A plant cannot help but reach towards the sunlight, and something deep within humans cannot help but seek love.
I never let myself receive love. Throughout all my life, with my own parents, my siblings, my friends and my lovers… there have been so many people who have loved me and yet I barely felt any of it. I never let myself receive love because I didn’t trust love, I didn’t trust people who said they loved me. Bad things tended to follow that statement. And because I didn’t love myself, I didn’t consider myself worthy of it.
My own fears and my own judgements blocked me from receiving love. Still, I still sought it out… I guess we all do, even if we are so resistant to it.
A plant cannot help but reach towards the sunlight, I think something deep within humans cannot help but seek love.
So, I always sought it out in the safest form I knew, praise. I worked hard to perfect myself, fixing myself and trying to better myself, even to the point of harming and denying myself to become something praiseworthy. Then I would show off what I had done, because the thing itself (the growth, the accomplishments) didn’t matter, all that mattered was that I got the praise (replacement for love) that I was looking for.

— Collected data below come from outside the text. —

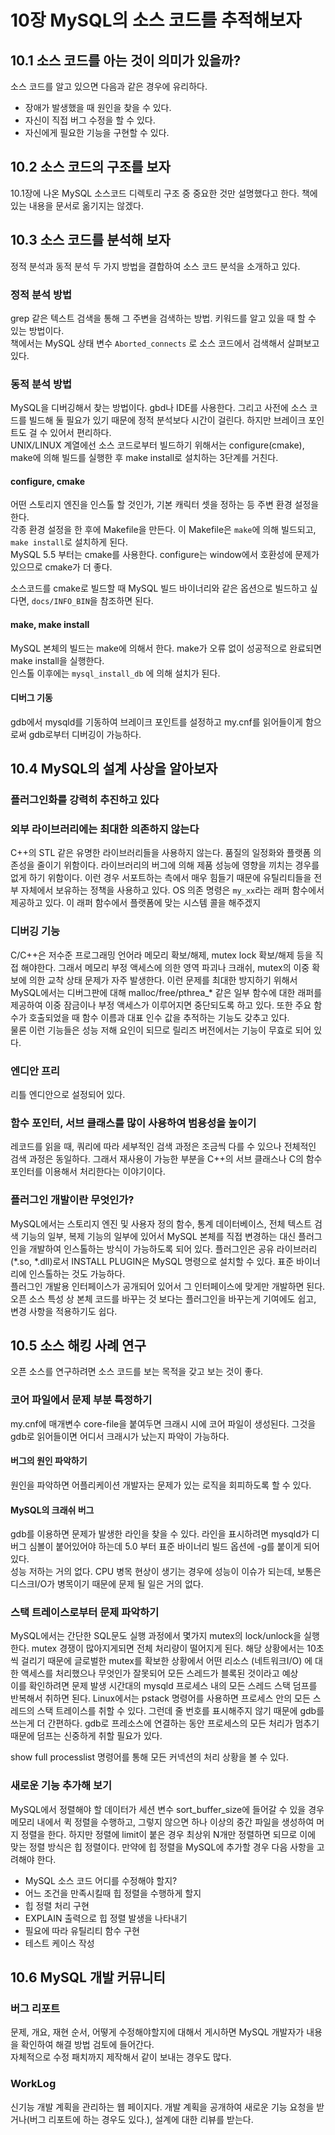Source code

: # 10장 MySQL의 소스 코드를 추적해보자  

## 10.1 소스 코드를 아는 것이 의미가 있을까?  

소스 코드를 알고 있으면 다음과 같은 경우에 유리하다.  

- 장애가 발생했을 때 원인을 찾을 수 있다.
- 자신이 직접 버그 수정을 할 수 있다.
- 자신에게 필요한 기능을 구현할 수 있다.

## 10.2 소스 코드의 구조를 보자  

10.1장에 나온 MySQL 소스코드 디렉토리 구조 중 중요한 것만 설명했다고 한다. 책에 있는 내용을 문서로 옮기지는 않겠다.  

## 10.3 소스 코드를 분석해 보자  

정적 분석과 동적 분석 두 가지 방법을 결합하여 소스 코드 분석을 소개하고 있다.  

### 정적 분석 방법  

grep 같은 텍스트 검색을 통해 그 주변을 검색하는 방법. 키워드를 알고 있을 때 할 수 있는 방법이다.  
책에서는 MySQL 상태 변수 `Aborted_connects` 로 소스 코드에서 검색해서 살펴보고 있다.  

### 동적 분석 방법  

MySQL을 디버깅해서 찾는 방법이다. gbd나 IDE를 사용한다. 그리고 사전에 소스 코드를 빌드해 둘 필요가 있기 때문에 정적 분석보다 시간이 걸린다. 하지만 브레이크 포인트도 걸 수 있어서 편리하다.  
UNIX/LINUX 계열에선 소스 코드로부터 빌드하기 위해서는 configure(cmake), make에 의해 빌드를 실행한 후 make install로 설치하는 3단계를 거친다.  

#### configure, cmake  

어떤 스토리지 엔진을 인스톨 할 것인가, 기본 캐릭터 셋을 정하는 등 주변 환경 설정을 한다.  
각종 환경 설정을 한 후에 Makefile을 만든다. 이 Makefile은 `make`에 의해 빌드되고, `make install`로 설치하게 된다.  
MySQL 5.5 부터는 cmake를 사용한다. configure는 window에서 호환성에 문제가 있으므로 cmake가 더 좋다.  

소스코드를 cmake로 빌드할 때 MySQL 빌드 바이너리와 같은 옵션으로 빌드하고 싶다면, `docs/INFO_BIN`을 참조하면 된다.  

#### make, make install  

MySQL 본체의 빌드는 make에 의해서 한다. make가 오류 없이 성공적으로 완료되면 make install을 실행한다.  
인스톨 이후에는 `mysql_install_db` 에 의해 설치가 된다.  

#### 디버그 기동  

gdb에서 mysqld를 기동하여 브레이크 포인트를 설정하고 my.cnf를 읽어들이게 함으로써 gdb로부터 디버깅이 가능하다.  

## 10.4 MySQL의 설계 사상을 알아보자  

### 플러그인화를 강력히 추진하고 있다  

### 외부 라이브러리에는 최대한 의존하지 않는다  

C++의 STL 같은 유명한 라이브러리들을 사용하지 않는다. 품질의 일정화와 플랫폼 의존성을 줄이기 위함이다. 라이브러리의 버그에 의해 제품 성능에 영향을 끼치는 경우를 없게 하기 위함이다. 이런 경우 서포트하는 측에서 매우 힘들기 때문에 유틸리티들을 전부 자체에서 보유하는 정책을 사용하고 있다. OS 의존 명령은 `my_xx`라는 래퍼 함수에서 제공하고 있다. 이 래퍼 함수에서 플랫폼에 맞는 시스템 콜을 해주겠지  

### 디버깅 기능  

C/C++은 저수준 프로그래밍 언어라 메모리 확보/해제, mutex lock 확보/해제 등을 직접 해야한다. 그래서 메모리 부정 액세스에 의한 영역 파괴나 크래쉬, mutex의 이중 확보에 의한 교착 상태 문제가 자주 발생한다. 이런 문제를 최대한 방지하기 위해서 MySQL에서는 디버그판에 대해 malloc/free/pthrea_* 같은 일부 함수에 대한 래퍼를 제공하여 이중 잠금이나 부정 액세스가 이루어지면 중단되도록 하고 있다. 또한 주요 함수가 호출되었을 때 함수 이름과 대표 인수 값을 추적하는 기능도 갖추고 있다.  
물론 이런 기능들은 성능 저해 요인이 되므로 릴리즈 버전에서는 기능이 무효로 되어 있다.  

### 엔디안 프리  

리틀 엔디안으로 설정되어 있다.  

### 함수 포인터, 서브 클래스를 많이 사용하여 범용성을 높이기  

레코드를 읽을 때, 쿼리에 따라 세부적인 검색 과정은 조금씩 다를 수 있으나 전체적인 검색 과정은 동일하다. 그래서 재사용이 가능한 부분을 C++의 서브 클래스나 C의 함수 포인터를 이용해서 처리한다는 이야기이다.  

### 플러그인 개발이란 무엇인가?  

MySQL에서는 스토리지 엔진 및 사용자 정의 함수, 통계 데이터베이스, 전체 텍스트 검색 기능의 일부, 복제 기능의 일부에 있어서 MySQL 본체를 직접 변경하는 대신 플러그인을 개발하여 인스톨하는 방식이 가능하도록 되어 있다. 플러그인은 공유 라이브러리(\*.so, \*.dll)로서 INSTALL PLUGIN은 MySQL 명령으로 설치할 수 있다. 표준 바이너리에 인스톨하는 것도 가능하다.  
플러그인 개발용 인터페이스가 공개되어 있어서 그 인터페이스에 맞게만 개발하면 된다. 오픈 소스 특성 상 본체 코드를 바꾸는 것 보다는 플러그인을 바꾸는게 기여에도 쉽고, 변경 사항을 적용하기도 쉽다.  

## 10.5 소스 해킹 사례 연구  

오픈 소스를 연구하려면 소스 코드를 보는 목적을 갖고 보는 것이 좋다.  

### 코어 파일에서 문제 부분 특정하기  

my.cnf에 매개변수 core-file을 붙여두면 크래시 시에 코어 파일이 생성된다. 그것을 gdb로 읽어들이면 어디서 크래시가 났는지 파악이 가능하다.  

#### 버그의 원인 파악하기  

원인을 파악하면 어플리케이션 개발자는 문제가 있는 로직을 회피하도록 할 수 있다.  

#### MySQL의 크래쉬 버그  

gdb를 이용하면 문제가 발생한 라인을 찾을 수 있다. 라인을 표시하려면 mysqld가 디버그 심볼이 붙어있어야 하는데 5.0 부터 표준 바이너리 빌드 옵션에 -g를 붙이게 되어있다.  
성능 저하는 거의 없다. CPU 병목 현상이 생기는 경우에 성능이 이슈가 되는데, 보통은 디스크I/O가 병목이기 때문에 문제 될 일은 거의 없다.  

### 스택 트레이스로부터 문제 파악하기  

MySQL에서는 간단한 SQL문도 실행 과정에서 몇가지 mutex의 lock/unlock을 실행한다. mutex 경쟁이 많아지게되면 전체 처리량이 떨어지게 된다. 해당 상황에서는 10초씩 걸리기 때문에 글로벌한 mutex를 확보한 상황에서 어떤 리소스 (네트워크I/O) 에 대한 액세스를 처리했으나 무엇인가 잘못되어 모든 스레드가 블록된 것이라고 예상  
이를 확인하려면 문제 발생 시간대의 mysqld 프로세스 내의 모든 스레드 스택 덤프를 반복해서 취하면 된다. Linux에서는 pstack 명령어를 사용하면 프로세스 안의 모든 스레드의 스택 트레이스를 취할 수 있다. 그런데 줄 번호를 표시해주지 않기 때문에 gdb를 쓰는게 더 간편하다. gdb로 프레소스에 연결하는 동안 프로세스의 모든 처리가 멈추기 때문에 덤프는 신중하게 취할 필요가 있다.  

show full processlist 명령어를 통해 모든 커넥션의 처리 상황을 볼 수 있다.  

### 새로운 기능 추가해 보기  

MySQL에서 정렬해야 할 데이터가 세션 변수 sort_buffer_size에 들어갈 수 있을 경우 메모리 내에서 퀵 정렬을 수행하고, 그렇지 않으면 하나 이상의 중간 파일을 생성하여 머지 정렬을 한다. 하지만 정렬에 limit이 붙은 경우 최상위 N개만 정렬하면 되므로 이에 맞는 정렬 방식은 힙 정렬이다. 만약에 힙 정렬을 MySQL에 추가할 경우 다음 사항을 고려해야 한다.  

- MySQL 소스 코드 어디를 수정해야 할지?
- 어느 조건을 만족시킬때 힙 정렬을 수행하게 할지
- 힙 정렬 처리 구현
- EXPLAIN 출력으로 힙 정렬 발생을 나타내기
- 필요에 따라 유틸리티 함수 구현
- 테스트 케이스 작성  

## 10.6 MySQL 개발 커뮤니티  

### 버그 리포트  

문제, 개요, 재현 순서, 어떻게 수정해야할지에 대해서 게시하면 MySQL 개발자가 내용을 확인하여 해결 방법 검토에 들어간다.  
자체적으로 수정 패치까지 제작해서 같이 보내는 경우도 많다.  

### WorkLog  

신기능 개발 계획을 관리하는 웹 페이지다. 개발 계획을 공개하여 새로운 기능 요청을 받거나(버그 리포트에 하는 경우도 있다.), 설계에 대한 리뷰를 받는다.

I was starving for love and that was the closest thing that I could digest. But I never felt good doing this, the payoff was always meager and short-lived, like a dopamine hit. It always left me empty and needing more.
I didn’t feel good, but I also couldn’t be honest about that, I couldn’t share my pain with anyone because I also believed that no one could love that part of me.
So I lived practically my entire life surrounded by people and yet alone and self-isolated by my own projections. Separated from all those who loved me and wanted so desperately to love me, but who I kept at a distance. I protected myself with my ‘good boy’ mask and only accepted love through that. How much love have I denied in my life and then acted like no one loved me properly? How many theories about love and aloneness had I conjured up just to justify and perpetuate my isolation?
How rarely had I let the world experience me in my beautiful, messy, authentic and passionate glory?
All my life I had denied my greatest gifts to the world, my self, my energy, my truth and my love, because I had been so terrified that it would be rejected, ridiculed or attacked. Living with fear is no way to live; it’s more of a slow march around the beating, bleeding, center of one’s life, never really diving in. Alone in the world and cut off from my real self and the source of real power. But, like this, I cannot keep going. It hurts too much, the cost is too great, and frankly the fear is inflated.
May I erase this belief:
What I am is not good enough, broken, incorrect and not worthy of love. That I need to suffer and struggle (alone) to perfect myself before I can enter the world and be of any good. That I need to be perfect to receive love.
May I replace it with this belief:
I am beautiful. I was born pure and worthy of love, but got fucked up by life events. The impressions they created and the patterns they set in motion are not me. I am life and love embodied as Carter and I want desperately to shine and share and partake in the world
May I live with this vow:
I will not suppress my life, I will not hide my truth, I will not block my love from pouring forth. I will feel my shit and honor my emotions, I will let my truth be seen, I will love my self through all of it and I will hold this same loving energy for others.